Nearly Half of Families With A Disabled Child Living in Poverty

Tue,30 January 2024
News Benefits Money
The proportion of families with Disabled children who are living in poverty rose by nearly a third in two years, even before the cost-of-living crisis, according to a new poverty measurement being developed by the Department for Work and Pensions (DWP).

The measurement – which aims to provide a more accurate way of calculating deprivation – shows that nearly half of all individuals in families with at least one Disabled child and one Disabled adult in the UK were living in poverty by 2021-22, according to a new DWP progress report and consultation. 

This report found that people living in families with Disabled children were more than twice as likely to be living in poverty than those in families where no-one was Disabled in 2021-22. Those in families with both a Disabled child and a Disabled adult were more than two-and-a-half times more likely to be living in poverty. 

As the figures for 2022-23 are not yet available, there is no account taken of the impact of the subsequent cost-of-living crisis. 

The individuals in low resources figures – known officially as a “below average resources” (BAR) measure – are being developed by DWP and are based on work by the Social Metrics Commission.  
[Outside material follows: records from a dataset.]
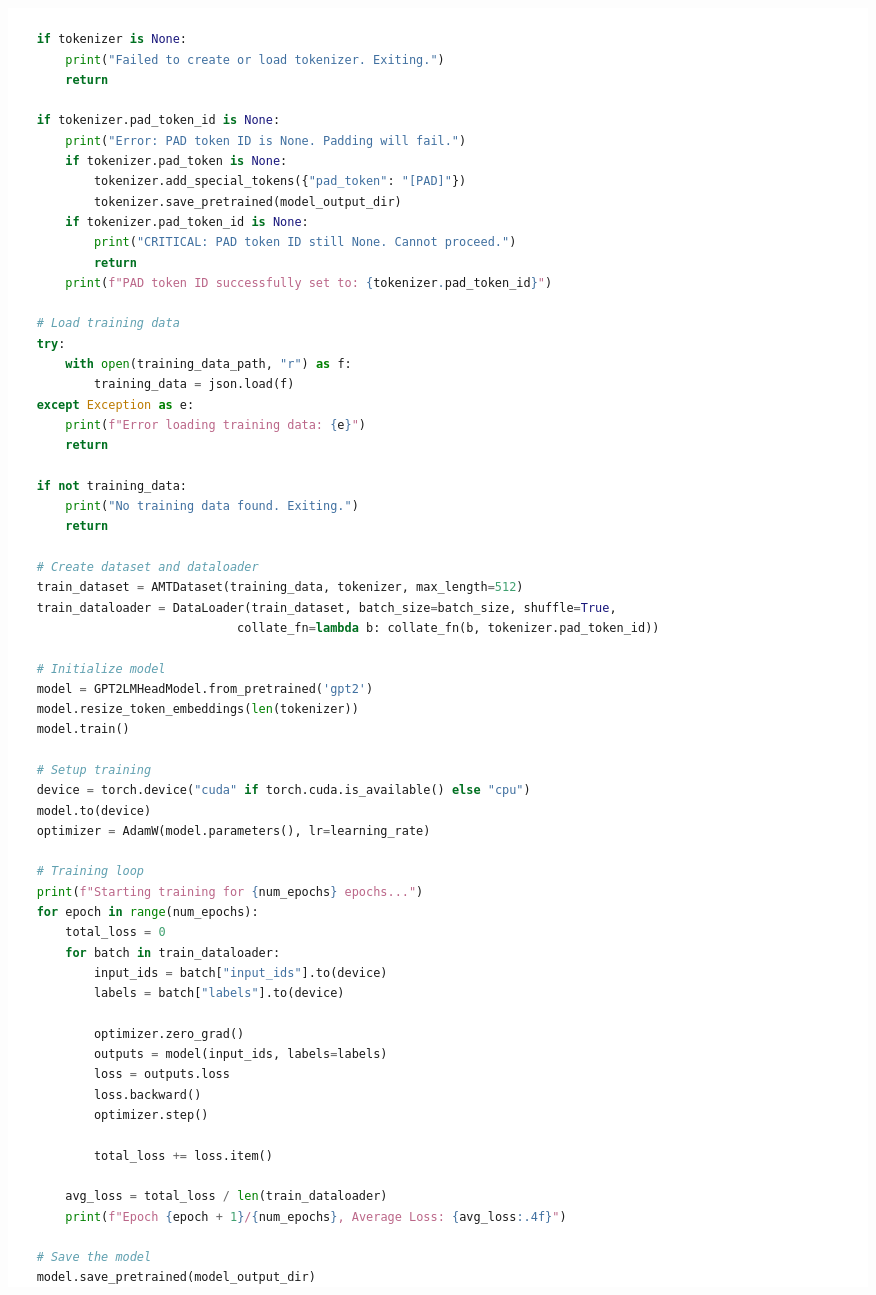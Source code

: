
 ```python
    
    if tokenizer is None:
        print("Failed to create or load tokenizer. Exiting.")
        return
    
    if tokenizer.pad_token_id is None:
        print("Error: PAD token ID is None. Padding will fail.")
        if tokenizer.pad_token is None:
            tokenizer.add_special_tokens({"pad_token": "[PAD]"})
            tokenizer.save_pretrained(model_output_dir)
        if tokenizer.pad_token_id is None:
            print("CRITICAL: PAD token ID still None. Cannot proceed.")
            return
        print(f"PAD token ID successfully set to: {tokenizer.pad_token_id}")

    # Load training data
    try:
        with open(training_data_path, "r") as f:
            training_data = json.load(f)
    except Exception as e:
        print(f"Error loading training data: {e}")
        return

    if not training_data:
        print("No training data found. Exiting.")
        return

    # Create dataset and dataloader
    train_dataset = AMTDataset(training_data, tokenizer, max_length=512)
    train_dataloader = DataLoader(train_dataset, batch_size=batch_size, shuffle=True,
                                collate_fn=lambda b: collate_fn(b, tokenizer.pad_token_id))

    # Initialize model
    model = GPT2LMHeadModel.from_pretrained('gpt2')
    model.resize_token_embeddings(len(tokenizer))
    model.train()

    # Setup training
    device = torch.device("cuda" if torch.cuda.is_available() else "cpu")
    model.to(device)
    optimizer = AdamW(model.parameters(), lr=learning_rate)

    # Training loop
    print(f"Starting training for {num_epochs} epochs...")
    for epoch in range(num_epochs):
        total_loss = 0
        for batch in train_dataloader:
            input_ids = batch["input_ids"].to(device)
            labels = batch["labels"].to(device)

            optimizer.zero_grad()
            outputs = model(input_ids, labels=labels)
            loss = outputs.loss
            loss.backward()
            optimizer.step()

            total_loss += loss.item()

        avg_loss = total_loss / len(train_dataloader)
        print(f"Epoch {epoch + 1}/{num_epochs}, Average Loss: {avg_loss:.4f}")

    # Save the model
    model.save_pretrained(model_output_dir)
```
The commission’s own report calculated that, under the new measures, there were 14.9 million people living in poverty in the UK in 2021-22, of whom 8.6 million were living in families that included a Disabled adult or child, and 6.3 million in families that do not include a Disabled adult or child. 

It also found that, of the 14.9 million people in poverty, 4.7 million of them were Disabled, with 3.2 million Disabled working-age adults, 600,000 Disabled children and 800,000 Disabled pension-age adults. 

The aim of producing the new BAR figures is to provide a more accurate measure of poverty than the existing households below average income (HBAI) figures. 

One of the reasons the BAR figures are likely to provide a more accurate measure of how many Disabled people are living in poverty is that they account for what is known as “inescapable disability-related costs” (IDC), which HBAI ignores. 

This means that the new figures take into account for the first time the extra disability-related costs that Disabled people face, although DWP is continuing to develop this IDC figure to make it more accurate. 

Among other improvements to HBAI, the BAR figures also take account for the first time of overcrowded households and childcare costs. 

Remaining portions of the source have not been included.